69-year-old male with ESRD on hemodialysis(HD),DM, HTN,CAD,prostate cancer presented with 1 day of confusion,weakness,flight of ideas,auditory/visual hallucinations & persecutory delusions. 3 days prior he was given VA 500mg bid after telemedicine encounter for a rash.On exam,BP 238/106,heart rate 71,T97.8F,he was oriented to person,time & place, had atomic aphasia, impaired short term memory & confabulation.There was no skin rash.Labs noted Hb 11g/dl,WBC 10.2,PLT 170,Na136,K5.6,BUN 70,creatinine 9.2 & calcium 10.Head CT showed no abnormalities.He underwent emergent HD for acute encephalopathy due to VA use & during HD,his confusion & confabulation improved.The morning after HD he returned to baseline mental status &was counseled on the importance of discussing new medications with his nephrologist so dosage adjustments can be made appropriately.

Discussion

VA is a prodrug of Acyclovir & is >90% renally excreted.Appropriate dose adjustment based on CrCl must be considered in CKD/ESRD to prevent serious adverse events such as VAN and reduce mortality.It may be difficult to differentiate VAN from Herpes encephalitis.Prompt recognition & urgent dialysis is needed in the former.The mechanism of VAN is poorly understood but postulated to be acyclovir inhibition of mitochondrial DNA polymerase & altering mitochondrial function.Half-life of acyclovir in ESRD is ~14 hours,which compounds the neurotoxicity if not emergently dialyzed.

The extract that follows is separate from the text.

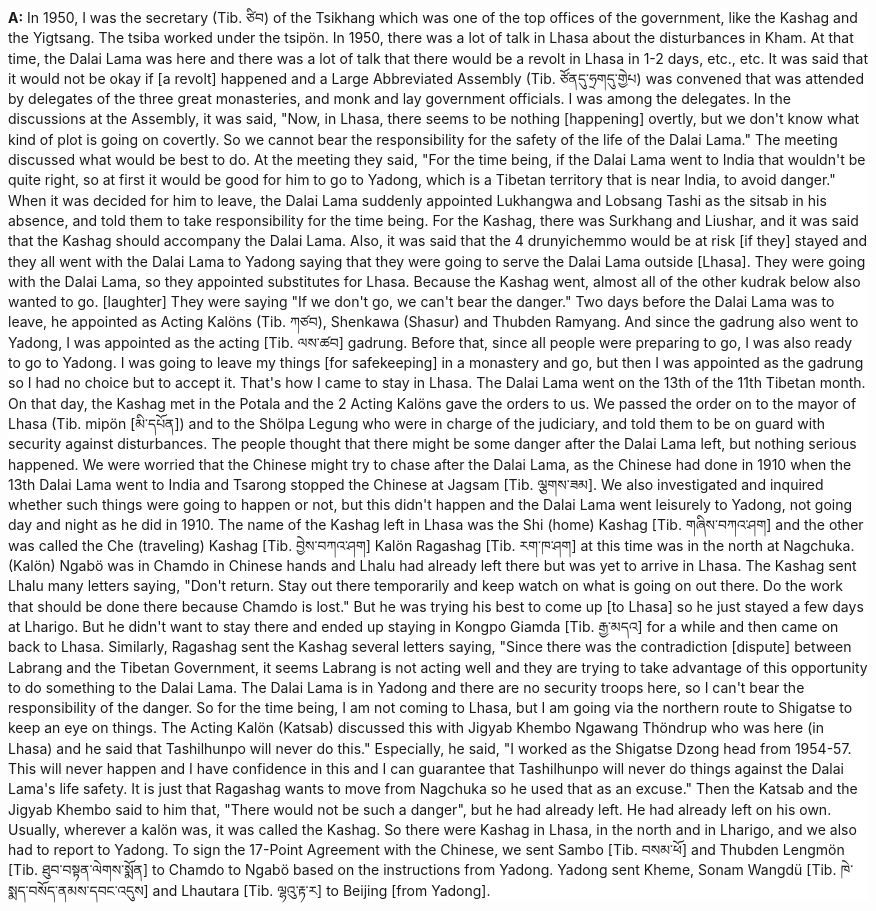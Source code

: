 **A:**  In 1950, I was the secretary (Tib. ཙིབ) of the Tsikhang which was one of the top offices of the government, like the Kashag and the Yigtsang. The tsiba worked under the tsipön. In 1950, there was a lot of talk in Lhasa about the disturbances in Kham. At that time, the Dalai Lama was here and there was a lot of talk that there would be a revolt in Lhasa in 1-2 days, etc., etc. It was said that it would not be okay if [a revolt] happened and a Large Abbreviated Assembly (Tib. ཙོནདུ་ཧྲགདུ་གྱེཔ) was convened that was attended by delegates of the three great monasteries, and monk and lay government officials. I was among the delegates. In the discussions at the Assembly, it was said, "Now, in Lhasa, there seems to be nothing [happening] overtly, but we don't know what kind of plot is going on covertly. So we cannot bear the responsibility for the safety of the life of the Dalai Lama." The meeting discussed what would be best to do. At the meeting they said, "For the time being, if the Dalai Lama went to India that wouldn't be quite right, so at first it would be good for him to go to Yadong, which is a Tibetan territory that is near India, to avoid danger." When it was decided for him to leave, the Dalai Lama suddenly appointed Lukhangwa and Lobsang Tashi as the sitsab in his absence, and told them to take responsibility for the time being. For the Kashag, there was Surkhang and Liushar, and it was said that the Kashag should accompany the Dalai Lama. Also, it was said that the 4 drunyichemmo would be at risk [if they] stayed and they all went with the Dalai Lama to Yadong saying that they were going to serve the Dalai Lama outside [Lhasa]. They were going with the Dalai Lama, so they appointed substitutes for Lhasa. Because the Kashag went, almost all of the other kudrak below also wanted to go. [laughter] They were saying "If we don't go, we can't bear the danger." Two days before the Dalai Lama was to leave, he appointed as Acting Kalöns (Tib. ཀཙབ), Shenkawa (Shasur) and Thubden Ramyang. And since the gadrung also went to Yadong, I was appointed as the acting [Tib. ལས་ཚབ] gadrung. Before that, since all people were preparing to go, I was also ready to go to Yadong. I was going to leave my things [for safekeeping] in a monastery and go, but then I was appointed as the gadrung so I had no choice but to accept it. That's how I came to stay in Lhasa. The Dalai Lama went on the 13th of the 11th Tibetan month. On that day, the Kashag met in the Potala and the 2 Acting Kalöns gave the orders to us. We passed the order on to the mayor of Lhasa (Tib. mipön [མི་དཔོན]) and to the Shölpa Legung who were in charge of the judiciary, and told them to be on guard with security against disturbances. The people thought that there might be some danger after the Dalai Lama left, but nothing serious happened. We were worried that the Chinese might try to chase after the Dalai Lama, as the Chinese had done in 1910 when the 13th Dalai Lama went to India and Tsarong stopped the Chinese at Jagsam [Tib. ལྕགས་ཟམ]. We also investigated and inquired whether such things were going to happen or not, but this didn't happen and the Dalai Lama went leisurely to Yadong, not going day and night as he did in 1910. The name of the Kashag left in Lhasa was the Shi (home) Kashag [Tib. གཞིས་བཀའ་ཤག] and the other was called the Che (traveling) Kashag [Tib. བྱེས་བཀའ་ཤག] Kalön Ragashag [Tib. རག་ཁ་ཤག] at this time was in the north at Nagchuka. (Kalön) Ngabö was in Chamdo in Chinese hands and Lhalu had already left there but was yet to arrive in Lhasa. The Kashag sent Lhalu many letters saying, "Don't return. Stay out there temporarily and keep watch on what is going on out there. Do the work that should be done there because Chamdo is lost." But he was trying his best to come up [to Lhasa] so he just stayed a few days at Lharigo. But he didn't want to stay there and ended up staying in Kongpo Giamda [Tib. རྒྱ་མདའ] for a while and then came on back to Lhasa. Similarly, Ragashag sent the Kashag several letters saying, "Since there was the contradiction [dispute] between Labrang and the Tibetan Government, it seems Labrang is not acting well and they are trying to take advantage of this opportunity to do something to the Dalai Lama. The Dalai Lama is in Yadong and there are no security troops here, so I can't bear the responsibility of the danger. So for the time being, I am not coming to Lhasa, but I am going via the northern route to Shigatse to keep an eye on things. The Acting Kalön (Katsab) discussed this with Jigyab Khembo Ngawang Thöndrup who was here (in Lhasa) and he said that Tashilhunpo will never do this." Especially, he said, "I worked as the Shigatse Dzong head from 1954-57. This will never happen and I have confidence in this and I can guarantee that Tashilhunpo will never do things against the Dalai Lama's life safety. It is just that Ragashag wants to move from Nagchuka so he used that as an excuse." Then the Katsab and the Jigyab Khembo said to him that, "There would not be such a danger", but he had already left. He had already left on his own. Usually, wherever a kalön was, it was called the Kashag. So there were Kashag in Lhasa, in the north and in Lharigo, and we also had to report to Yadong. To sign the 17-Point Agreement with the Chinese, we sent Sambo [Tib. བསམ་ཕོ] and Thubden Lengmön [Tib. ཐུབ་བསྟན་ལེགས་སྨོན] to Chamdo to Ngabö based on the instructions from Yadong. Yadong sent Kheme, Sonam Wangdü [Tib. ཁེ་སྨད་བསོད་ནམས་དབང་འདུས] and Lhautara [Tib. ལྷའུ་རྟ་ར] to Beijing [from Yadong].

Our patient had typical symptoms of confusion/hallucinations with recent use of VA, but had no evidence of Zoster on exam,with rapid return to baseline after urgent dialysis.Recognition of the need for dosing adjustment in ESRD of medications such as VA is important to prevent & monitor for life-threatening adverse effects.Entertaining VAN as a differential in ESRD patients with acute encephalopathy & background use of VA is paramount in early recognition and treatment to prevent further morbidity and mortality.